-
Notifications
You must be signed in to change notification settings - Fork 28
Ordasity Documentation
- Overview, Use Cases, and Features
- A Clustered Service in 30 Seconds
- In Action at Boundary
- Distribution / Coordination Strategy
- Rebalancing
- Draining and Handoff
- Wrapping Up
Ordasity is a library designed to make building and deploying reliable clustered services on the JVM as straightforward as possible. It's written in Scala and uses Zookeeper for coordination.
Ordasity's simplicity and flexibility allows us to quickly write, deploy, and (most importantly) operate distributed systems on the JVM without duplicating distributed "glue" code or revisiting complex reasoning about distribution strategies.
Ordasity is designed to spread persistent or long-lived workloads across several machines.
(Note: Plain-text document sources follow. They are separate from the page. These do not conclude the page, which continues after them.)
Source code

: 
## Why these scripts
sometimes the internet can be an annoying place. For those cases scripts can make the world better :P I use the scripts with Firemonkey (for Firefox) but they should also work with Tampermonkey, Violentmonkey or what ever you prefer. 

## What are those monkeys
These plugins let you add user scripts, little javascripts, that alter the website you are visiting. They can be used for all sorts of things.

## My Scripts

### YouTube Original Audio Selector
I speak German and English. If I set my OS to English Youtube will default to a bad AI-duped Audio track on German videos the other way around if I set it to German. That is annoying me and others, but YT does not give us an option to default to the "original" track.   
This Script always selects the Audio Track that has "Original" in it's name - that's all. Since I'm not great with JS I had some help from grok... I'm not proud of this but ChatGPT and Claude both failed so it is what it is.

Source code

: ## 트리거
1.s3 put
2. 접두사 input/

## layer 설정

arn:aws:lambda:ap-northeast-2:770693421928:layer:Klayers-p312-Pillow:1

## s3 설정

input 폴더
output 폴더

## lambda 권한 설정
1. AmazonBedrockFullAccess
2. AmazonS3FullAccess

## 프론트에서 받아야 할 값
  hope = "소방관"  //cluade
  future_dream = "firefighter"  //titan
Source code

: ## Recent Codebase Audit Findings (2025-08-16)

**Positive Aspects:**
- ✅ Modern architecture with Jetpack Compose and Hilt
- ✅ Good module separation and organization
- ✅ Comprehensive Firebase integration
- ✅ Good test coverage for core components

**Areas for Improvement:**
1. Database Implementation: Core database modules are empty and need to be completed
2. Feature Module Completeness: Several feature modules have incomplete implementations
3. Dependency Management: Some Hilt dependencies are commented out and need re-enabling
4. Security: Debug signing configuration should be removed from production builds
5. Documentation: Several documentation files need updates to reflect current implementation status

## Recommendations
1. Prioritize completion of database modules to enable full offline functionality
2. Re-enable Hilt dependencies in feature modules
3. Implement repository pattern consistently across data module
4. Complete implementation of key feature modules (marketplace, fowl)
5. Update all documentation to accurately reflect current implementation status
It's a toolkit for building systems which can be described in terms of individual nodes serving a partition or shard of a cluster's total load. Ordasity is not designed to express a "token range" (though it may be possible to implement one); the focus is on discrete work units.
- Cluster membership (joining / leaving / mutual awareness)
- Work claiming and distribution
- Load-based workload balancing
- Count-based workload balancing
- Automatic periodic rebalancing
- Graceful cluster exiting ("draining")
- Graceful handoff of work units between nodes
- Pegging of work units to a specific node
Let's get started with an example. Here's how to build a clustered service in 25 lines of code with Ordasity:
import com.yammer.metrics.Meter
import com.twitter.zookeeper.ZooKeeperClient
import com.boundary.ordasity.{Cluster, ClusterConfig, SmartListener}
class MyService {
val config = new ClusterConfig("localhost:2181")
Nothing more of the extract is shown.